Members of Twin Cities Healthcare Workers For Palestine (HCW4P) and other community members were prevented from attending the State Board of Investments’s (SBI) quarterly meeting on Dec. 10 where they planned to encourage the board to divest from Israel, according to a press release from HCW4P.
The meeting, normally public and held in person, was held in a hybrid format, according to the press release. 35 people were allowed to watch the Zoom meeting while about 25 people were left outside in 26-degree weather.
SBI accepted public comments by email to be discussed at the meeting, according to the press release. 28 comments were submitted, but none of them were addressed.
During the meeting, Gov. Tim Walz said the change was made to allow the public more time to voice their concerns.
“We’ve made this change in response to concerns raised during the last several SBI meetings. In those meetings, members of the public felt constrained by the board ruling, particularly the need of grouping speakers together around the same topic to make sure we stayed within a limited amount of time,” Walz said. “This change gives more people an opportunity to submit comments to address the issues of their concern to the board.”

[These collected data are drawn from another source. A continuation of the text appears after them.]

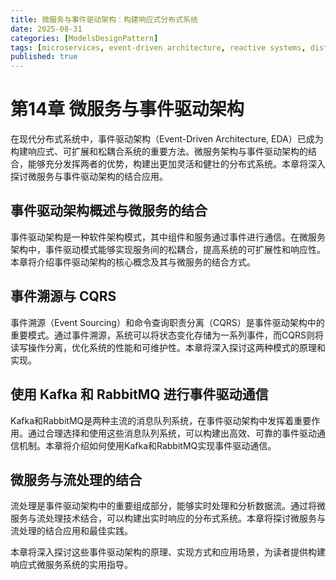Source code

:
 ```yaml
---
title: 微服务与事件驱动架构：构建响应式分布式系统
date: 2025-08-31
categories: [ModelsDesignPattern]
tags: [microservices, event-driven architecture, reactive systems, distributed systems]
published: true
---
```


# 第14章 微服务与事件驱动架构

在现代分布式系统中，事件驱动架构（Event-Driven Architecture, EDA）已成为构建响应式、可扩展和松耦合系统的重要方法。微服务架构与事件驱动架构的结合，能够充分发挥两者的优势，构建出更加灵活和健壮的分布式系统。本章将深入探讨微服务与事件驱动架构的结合应用。

## 事件驱动架构概述与微服务的结合

事件驱动架构是一种软件架构模式，其中组件和服务通过事件进行通信。在微服务架构中，事件驱动模式能够实现服务间的松耦合，提高系统的可扩展性和响应性。本章将介绍事件驱动架构的核心概念及其与微服务的结合方式。

## 事件溯源与 CQRS

事件溯源（Event Sourcing）和命令查询职责分离（CQRS）是事件驱动架构中的重要模式。通过事件溯源，系统可以将状态变化存储为一系列事件，而CQRS则将读写操作分离，优化系统的性能和可维护性。本章将深入探讨这两种模式的原理和实现。

## 使用 Kafka 和 RabbitMQ 进行事件驱动通信

Kafka和RabbitMQ是两种主流的消息队列系统，在事件驱动架构中发挥着重要作用。通过合理选择和使用这些消息队列系统，可以构建出高效、可靠的事件驱动通信机制。本章将介绍如何使用Kafka和RabbitMQ实现事件驱动通信。

## 微服务与流处理的结合

流处理是事件驱动架构中的重要组成部分，能够实时处理和分析数据流。通过将微服务与流处理技术结合，可以构建出实时响应的分布式系统。本章将探讨微服务与流处理的结合应用和最佳实践。

本章将深入探讨这些事件驱动架构的原理、实现方式和应用场景，为读者提供构建响应式微服务系统的实用指导。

Barry Kleider, a member of Jewish Voices for Peace who attended the meeting from inside the viewing room, said there was no way for anyone in the room watching the Zoom meeting to communicate with members of the board.
“The only contact we had with our elected officials was a TV monitor. They couldn’t see us,” Kleider said. “There was no microphone in the room, so they couldn’t hear us. It was really pretty quick that we realized it was a sham.”
The room they watched the meeting from was uncomfortable, Kleider said.
“With all the comfortable meeting rooms at the state capitol, they crammed us into a tiny, little conference room. Seating capacity was 35 and more than half of our group was outside in the cold,” Kleider said. “The closest restrooms were two blocks away and we sat on folding chairs.”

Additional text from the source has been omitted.